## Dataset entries
-- Opening Marker --

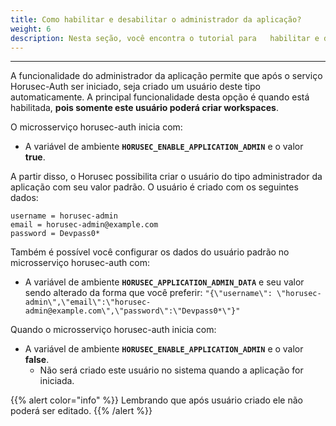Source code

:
 ```yaml
---
title: Como habilitar e desabilitar o administrador da aplicação?
weight: 6
description: Nesta seção, você encontra o tutorial para   habilitar e desabilitar o adminstrador da aplicação web do Horusec.
---
```


---

A funcionalidade do administrador da aplicação permite que após o serviço Horusec-Auth ser iniciado, seja criado um usuário deste tipo automaticamente. A principal funcionalidade desta opção é quando está habilitada, **pois somente este usuário poderá criar workspaces**.

O microsserviço horusec-auth inicia com:

-  A variável de ambiente **`HORUSEC_ENABLE_APPLICATION_ADMIN`** e o valor **true**.

A partir disso, o Horusec possibilita criar o usuário do tipo administrador da aplicação com seu valor padrão.
O usuário é criado com os seguintes dados:
```text
username = horusec-admin
email = horusec-admin@example.com
password = Devpass0*
```

Também é possível você configurar os dados do usuário padrão no microsserviço horusec-auth com:
- A variável de ambiente **`HORUSEC_APPLICATION_ADMIN_DATA`** e seu valor sendo alterado da forma que você preferir:
  `"{\"username\": \"horusec-admin\",\"email\":\"horusec-admin@example.com\",\"password\":\"Devpass0*\"}"`

Quando o microsserviço horusec-auth inicia com:
- A variável de ambiente **`HORUSEC_ENABLE_APPLICATION_ADMIN`** e o valor **false**.
  - Não será criado este usuário no sistema quando a aplicação for iniciada.


{{% alert color="info" %}}
Lembrando que após usuário criado ele não poderá ser editado.
{{% /alert %}}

-- Closing Marker --

## EXERCISE
Leaving the pictures out, give back each line above exactly.

## SOLUTION FOR THIS TASK
Source code

:
 ```yaml
---
title: Como habilitar e desabilitar o administrador da aplicação?
weight: 6
description: Nesta seção, você encontra o tutorial para   habilitar e desabilitar o adminstrador da aplicação web do Horusec.
---
```


---

A funcionalidade do administrador da aplicação permite que após o serviço Horusec-Auth ser iniciado, seja criado um usuário deste tipo automaticamente. A principal funcionalidade desta opção é quando está habilitada, **pois somente este usuário poderá criar workspaces**.

O microsserviço horusec-auth inicia com:

-  A variável de ambiente **`HORUSEC_ENABLE_APPLICATION_ADMIN`** e o valor **true**.

A partir disso, o Horusec possibilita criar o usuário do tipo administrador da aplicação com seu valor padrão.
O usuário é criado com os seguintes dados:
```text
username = horusec-admin
email = horusec-admin@example.com
password = Devpass0*
```

Também é possível você configurar os dados do usuário padrão no microsserviço horusec-auth com:
- A variável de ambiente **`HORUSEC_APPLICATION_ADMIN_DATA`** e seu valor sendo alterado da forma que você preferir:
  `"{\"username\": \"horusec-admin\",\"email\":\"horusec-admin@example.com\",\"password\":\"Devpass0*\"}"`

Quando o microsserviço horusec-auth inicia com:
- A variável de ambiente **`HORUSEC_ENABLE_APPLICATION_ADMIN`** e o valor **false**.
  - Não será criado este usuário no sistema quando a aplicação for iniciada.


{{% alert color="info" %}}
Lembrando que após usuário criado ele não poderá ser editado.
{{% /alert %}}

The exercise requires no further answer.